Regardless of your opinion on the outcomes, I don’t understand how studying these revolutions “doesn’t work”. Should we dismiss the French revolution with no investigation?
Both the Russian and Chinese revolutions succeeded in seizing the state, defeating the armies of the bourgeoisie and aristocracy, and surviving their attempts at sabotage and terrorism. How did they do so? What can we learn from these decisions? What might we have to do differently with our different circumstances?
If you think the revolutions failed, what caused them to fail, and what specifically should the parties have done differently? And we need concrete answers to the real problems they were trying to solve, not idealist hand waving.
The communist revolution in China did not “fail” and the nation has not become less socialist due to its reforms; you are blinded by aesthetics and you do not understand Marxism. Opening up the economy was a move by the CPC that reflected a proper understanding of the subjective nature of socialist construction and corrected Mao’s systematic fatalism/mechanism.
Yeah I went through that phase.
I grew past it when I accepted that direct democracy and consensus decision making and leaderless horizonalism can’t work while under siege by capitalist reaction and counter-revolution. That kind of structure might work in peace, not class war.

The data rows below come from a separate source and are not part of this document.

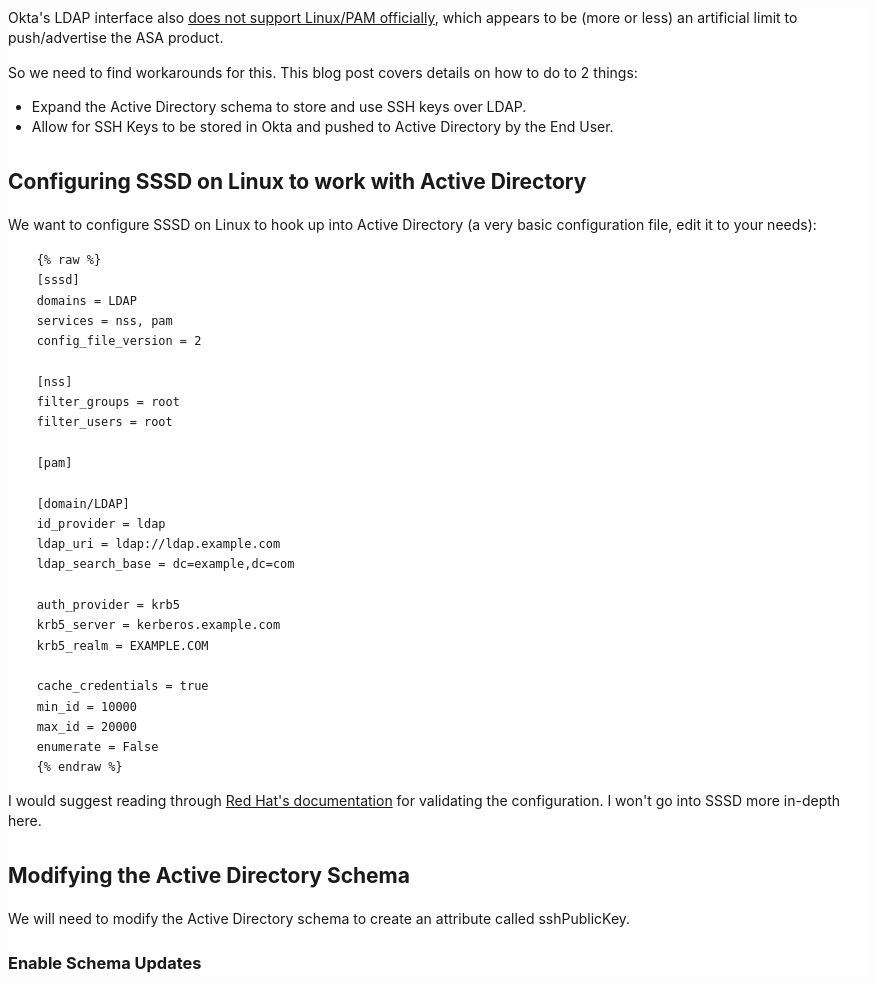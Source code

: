 Okta's LDAP interface also [does not support Linux/PAM officially](https://help.okta.com/en/prod/Content/Topics/Directory/LDAP-interface-limitations.htm), which appears to be (more or less) an artificial limit to push/advertise the ASA product.

So we need to find workarounds for this. This blog post covers details on how to do to 2 things:

* Expand the Active Directory schema to store and use SSH keys over LDAP.
* Allow for SSH Keys to be stored in Okta and pushed to Active Directory by the End User.

## Configuring SSSD on Linux to work with Active Directory

We want to configure SSSD on Linux to hook up into Active Directory (a very basic configuration file, edit it to your needs):

```text
    {% raw %}
    [sssd]
    domains = LDAP
    services = nss, pam
    config_file_version = 2

    [nss]
    filter_groups = root
    filter_users = root

    [pam]

    [domain/LDAP]
    id_provider = ldap
    ldap_uri = ldap://ldap.example.com
    ldap_search_base = dc=example,dc=com

    auth_provider = krb5
    krb5_server = kerberos.example.com
    krb5_realm = EXAMPLE.COM

    cache_credentials = true
    min_id = 10000
    max_id = 20000
    enumerate = False
    {% endraw %}
```

I would suggest reading through [Red Hat's documentation](https://access.redhat.com/documentation/en-us/red_hat_enterprise_linux/7/html/windows_integration_guide/sssd-integration-intro#sssd-ad-proc) for validating the configuration. I won't go into SSSD more in-depth here. 

## Modifying the Active Directory Schema

We will need to modify the Active Directory schema to create an attribute called sshPublicKey.

### Enable Schema Updates
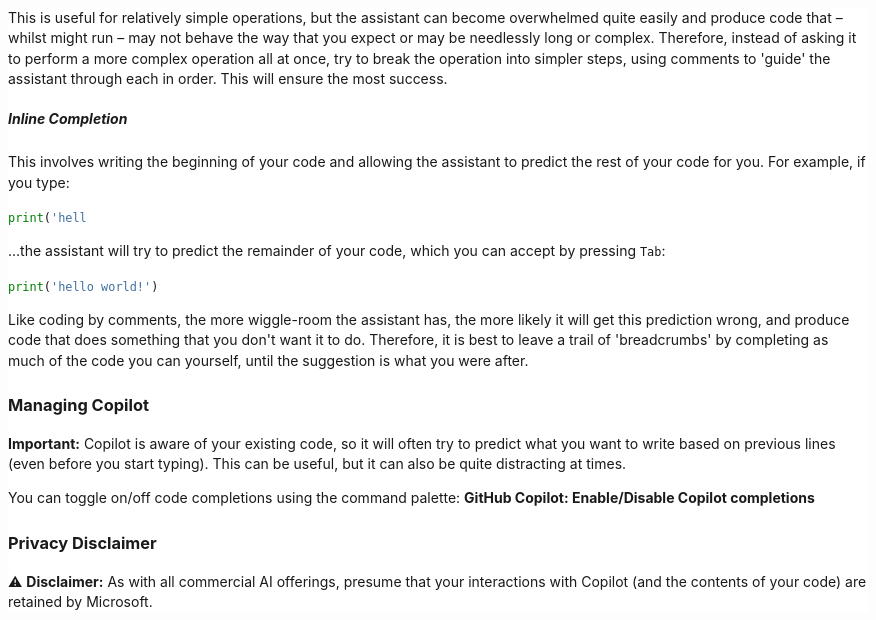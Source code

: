 This is useful for relatively simple operations, but the assistant can become overwhelmed quite easily and produce code that – whilst might run – may not behave the way that you expect or may be needlessly long or complex. Therefore, instead of asking it to perform a more complex operation all at once, try to break the operation into simpler steps, using comments to 'guide' the assistant through each in order. This will ensure the most success.

##### Inline Completion

This involves writing the beginning of your code and allowing the assistant to predict the rest of your code for you. For example, if you type:

```python
print('hell
```

…the assistant will try to predict the remainder of your code, which you can accept by pressing `Tab`:

```python
print('hello world!')
```

Like coding by comments, the more wiggle-room the assistant has, the more likely it will get this prediction wrong, and produce code that does something that you don't want it to do. Therefore, it is best to leave a trail of 'breadcrumbs' by completing as much of the code you can yourself, until the suggestion is what you were after.

### Managing Copilot

**Important:** Copilot is aware of your existing code, so it will often try to predict what you want to write based on previous lines (even before you start typing). This can be useful, but it can also be quite distracting at times.

You can toggle on/off code completions using the command palette:
**GitHub Copilot: Enable/Disable Copilot completions**

### Privacy Disclaimer

⚠️ **Disclaimer:** As with all commercial AI offerings, presume that your interactions with Copilot (and the contents of your code) are retained by Microsoft.
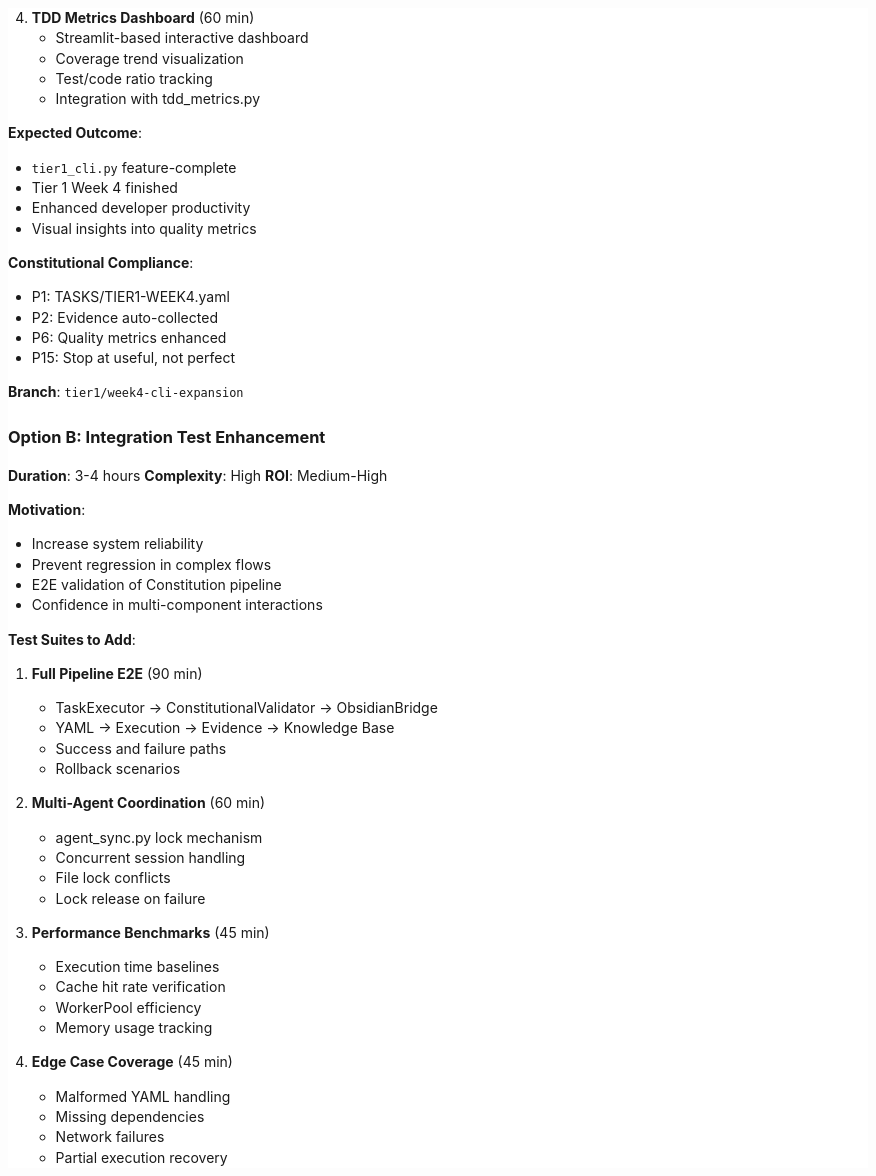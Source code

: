 4. **TDD Metrics Dashboard** (60 min)
   - Streamlit-based interactive dashboard
   - Coverage trend visualization
   - Test/code ratio tracking
   - Integration with tdd_metrics.py

**Expected Outcome**:
- `tier1_cli.py` feature-complete
- Tier 1 Week 4 finished
- Enhanced developer productivity
- Visual insights into quality metrics

**Constitutional Compliance**:
- P1: TASKS/TIER1-WEEK4.yaml
- P2: Evidence auto-collected
- P6: Quality metrics enhanced
- P15: Stop at useful, not perfect

**Branch**: `tier1/week4-cli-expansion`

### Option B: Integration Test Enhancement

**Duration**: 3-4 hours
**Complexity**: High
**ROI**: Medium-High

**Motivation**:
- Increase system reliability
- Prevent regression in complex flows
- E2E validation of Constitution pipeline
- Confidence in multi-component interactions

**Test Suites to Add**:

1. **Full Pipeline E2E** (90 min)
   - TaskExecutor → ConstitutionalValidator → ObsidianBridge
   - YAML → Execution → Evidence → Knowledge Base
   - Success and failure paths
   - Rollback scenarios

2. **Multi-Agent Coordination** (60 min)
   - agent_sync.py lock mechanism
   - Concurrent session handling
   - File lock conflicts
   - Lock release on failure

3. **Performance Benchmarks** (45 min)
   - Execution time baselines
   - Cache hit rate verification
   - WorkerPool efficiency
   - Memory usage tracking

4. **Edge Case Coverage** (45 min)
   - Malformed YAML handling
   - Missing dependencies
   - Network failures
   - Partial execution recovery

I came to that conclusion from watching and experiencing the failure of the 2010s protest movements - you can’t fight a revolution if everyone is debating everything all the time and there’s no leaders. There’s a good historical retrospective about this called If We Burn, highly recommend. The most important conclusion from the book was, if you don’t pick your leaders democratically, they will pick themselves.

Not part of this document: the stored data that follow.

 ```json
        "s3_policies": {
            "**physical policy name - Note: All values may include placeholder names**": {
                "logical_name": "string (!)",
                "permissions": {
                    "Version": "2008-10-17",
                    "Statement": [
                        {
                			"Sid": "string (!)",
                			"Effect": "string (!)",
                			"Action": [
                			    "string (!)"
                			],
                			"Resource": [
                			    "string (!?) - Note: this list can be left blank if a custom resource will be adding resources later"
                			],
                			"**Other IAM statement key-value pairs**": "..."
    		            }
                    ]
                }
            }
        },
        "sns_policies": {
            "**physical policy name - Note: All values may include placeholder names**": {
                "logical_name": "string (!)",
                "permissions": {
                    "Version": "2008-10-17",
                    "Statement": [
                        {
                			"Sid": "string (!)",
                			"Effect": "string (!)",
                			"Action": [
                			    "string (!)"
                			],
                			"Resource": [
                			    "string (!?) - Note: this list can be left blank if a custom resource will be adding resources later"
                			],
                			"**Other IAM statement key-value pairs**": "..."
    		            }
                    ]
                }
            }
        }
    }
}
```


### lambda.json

That phase is called idealism and comes from a lack of any sort of analysis. It is an entirely contrived, utopian solution “to which reality will have to adjust itself.”

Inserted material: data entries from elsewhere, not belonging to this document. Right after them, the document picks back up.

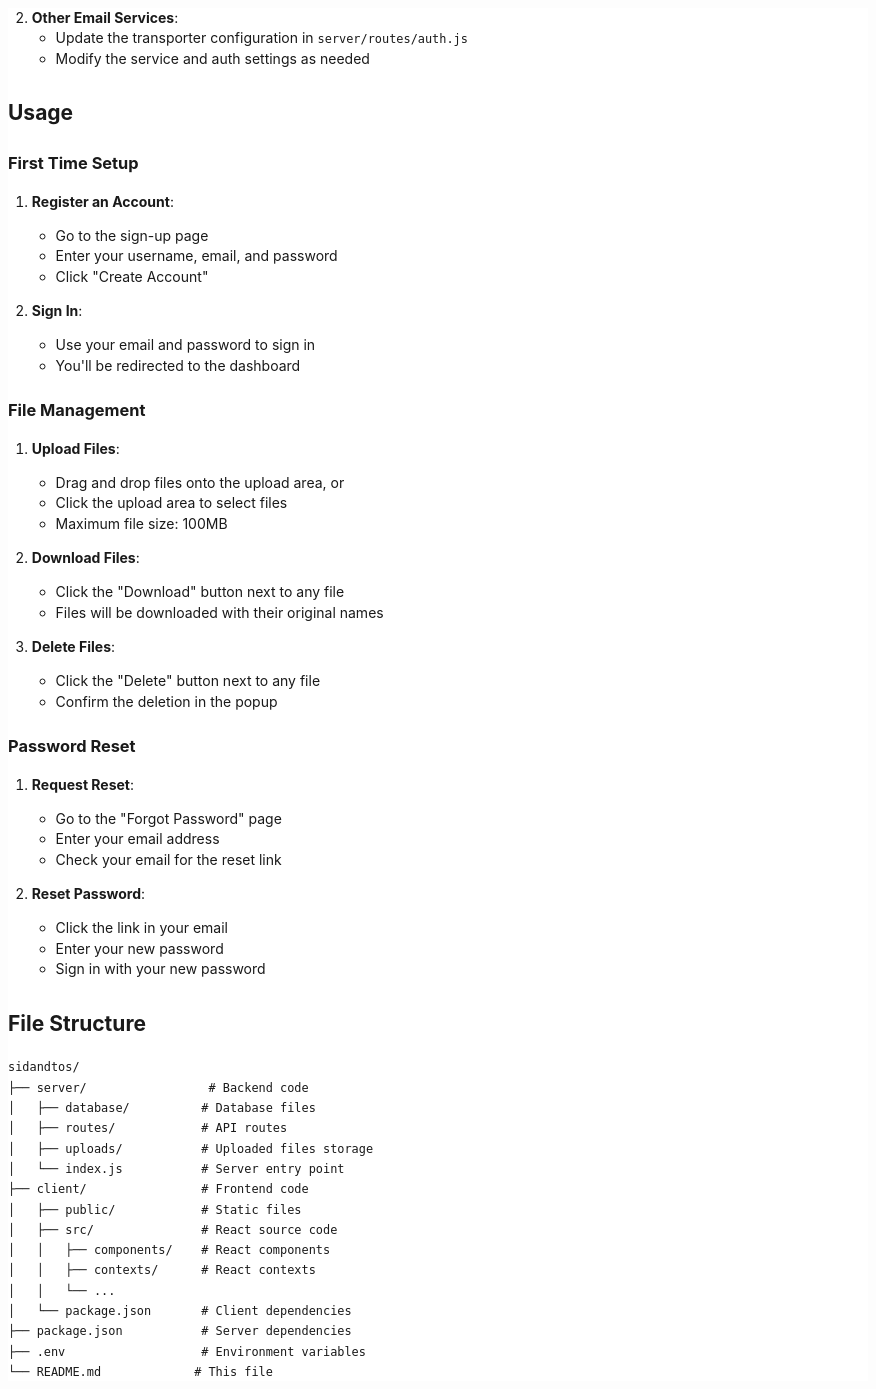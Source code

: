 2. **Other Email Services**:
   - Update the transporter configuration in `server/routes/auth.js`
   - Modify the service and auth settings as needed

## Usage

### First Time Setup

1. **Register an Account**:
   - Go to the sign-up page
   - Enter your username, email, and password
   - Click "Create Account"

2. **Sign In**:
   - Use your email and password to sign in
   - You'll be redirected to the dashboard

### File Management

1. **Upload Files**:
   - Drag and drop files onto the upload area, or
   - Click the upload area to select files
   - Maximum file size: 100MB

2. **Download Files**:
   - Click the "Download" button next to any file
   - Files will be downloaded with their original names

3. **Delete Files**:
   - Click the "Delete" button next to any file
   - Confirm the deletion in the popup

### Password Reset

1. **Request Reset**:
   - Go to the "Forgot Password" page
   - Enter your email address
   - Check your email for the reset link

2. **Reset Password**:
   - Click the link in your email
   - Enter your new password
   - Sign in with your new password

## File Structure

```
sidandtos/
├── server/                 # Backend code
│   ├── database/          # Database files
│   ├── routes/            # API routes
│   ├── uploads/           # Uploaded files storage
│   └── index.js           # Server entry point
├── client/                # Frontend code
│   ├── public/            # Static files
│   ├── src/               # React source code
│   │   ├── components/    # React components
│   │   ├── contexts/      # React contexts
│   │   └── ...
│   └── package.json       # Client dependencies
├── package.json           # Server dependencies
├── .env                   # Environment variables
└── README.md             # This file
```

There is no ideal Marxist form of democracy other than the form which suits the conditions at hand.
This is a pretty normal route of radicalization. Libertarian socialism definitely jives more with the propaganda that Americans grew up with. My path was libertarian -> Bernie lib / socdem -> anarchist -> Marxist / ml. What got me was basically reading about the success rates of anarchism vs MLism, honestly I still feel like anarchism/libsoc aligns with my ideals more than MLism. But unfortunately it just can’t really defend itself like ML revolutions can
honestly I still feel like anarchism/libsoc aligns with my ideals more than MLism. But unfortunately it just can’t really defend itself like ML revolutions can
I vibe with this. I don’t think the planet has time for us to wait to get it right first try and achieve anarcho-communism before we achieve more hierarchical forms.
Not voting directly for the head of state is pretty normal even in first world capitalist countries.
Is it more democratic to have a rotating cast of circus clowns, each blaming their predecessor for the current problems and passing the buck to the next while shuffling off before there’s even a semblance of accountability for their actions?
Who comprises the vanguard? Bro’s talking about Narodnism, not vanguardism but he doesn’t even know it.
#3 is pure, uncut idealism. Zubok’s book Collapse details the causes of the systematic and intentional dismantling of the USSR (Audiobook here). There’s no reason why people couldn’t have been sold this incremental undermining of the USSR through referenda and other democratic processes.